# Stent in obtuse marginal for MI



## EmilyDingee (Apr 10, 2013)

Question:

Patient is rushed to the cath lab suffering from acute MI, the obtuse marginal was occuluded and stent was placed.

IN the definition of 92941 it only states "single vessel". This can be a branch or coronary antery right?

I would like to use code 92941 in the example above, am I correct?

Thanks!


----------



## dpeoples (Apr 10, 2013)

EmilyDingee said:


> Question:
> 
> Patient is rushed to the cath lab suffering from acute MI, the obtuse marginal was occuluded and stent was placed.
> 
> ...



This is one of those instances where the code description leaves out just enough valuable information (branch) to give pause to us coders.
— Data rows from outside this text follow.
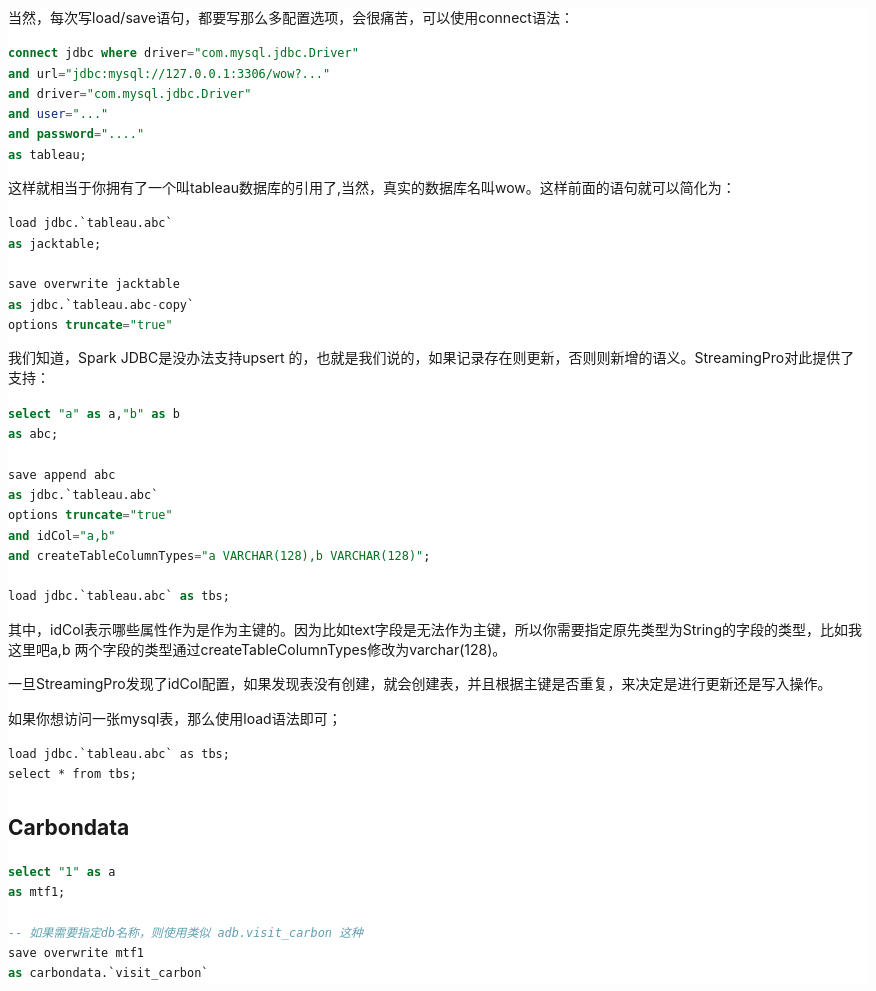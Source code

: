 当然，每次写load/save语句，都要写那么多配置选项，会很痛苦，可以使用connect语法：


```sql
connect jdbc where driver="com.mysql.jdbc.Driver"
and url="jdbc:mysql://127.0.0.1:3306/wow?..."
and driver="com.mysql.jdbc.Driver"
and user="..."
and password="...."
as tableau;

```

这样就相当于你拥有了一个叫tableau数据库的引用了,当然，真实的数据库名叫wow。这样前面的语句就可以简化为：

```sql
load jdbc.`tableau.abc` 
as jacktable;

save overwrite jacktable
as jdbc.`tableau.abc-copy`
options truncate="true"
```

我们知道，Spark JDBC是没办法支持upsert 的，也就是我们说的，如果记录存在则更新，否则则新增的语义。StreamingPro对此提供了支持：

```sql
select "a" as a,"b" as b
as abc;

save append abc
as jdbc.`tableau.abc`
options truncate="true"
and idCol="a,b"
and createTableColumnTypes="a VARCHAR(128),b VARCHAR(128)";

load jdbc.`tableau.abc` as tbs;
```

其中，idCol表示哪些属性作为是作为主键的。因为比如text字段是无法作为主键，所以你需要指定原先类型为String的字段的类型，比如我这里吧a,b
两个字段的类型通过createTableColumnTypes修改为varchar(128)。

一旦StreamingPro发现了idCol配置，如果发现表没有创建，就会创建表，并且根据主键是否重复，来决定是进行更新还是写入操作。

如果你想访问一张mysql表，那么使用load语法即可；

```
load jdbc.`tableau.abc` as tbs;
select * from tbs;
```

## Carbondata

```sql
select "1" as a
as mtf1;

-- 如果需要指定db名称，则使用类似 adb.visit_carbon 这种
save overwrite mtf1
as carbondata.`visit_carbon`
```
However, I agree with you, I would code 92941 LC.

HTH


----------



## EmilyDingee (Apr 11, 2013)

Thanks for your input Danny, I agree, wouldn't our jobs be boring if we weren't in a profession where our knowledge is consistently being challenged!


----------



## Amanedmaiston (Apr 20, 2013)

Yes it would be 92941. The major artery interventional code may be used for the branch vessel if it is the only vessel that has an intervention or  if the branch vessel intervention is the highest level intervention in that arterial distribution.


----------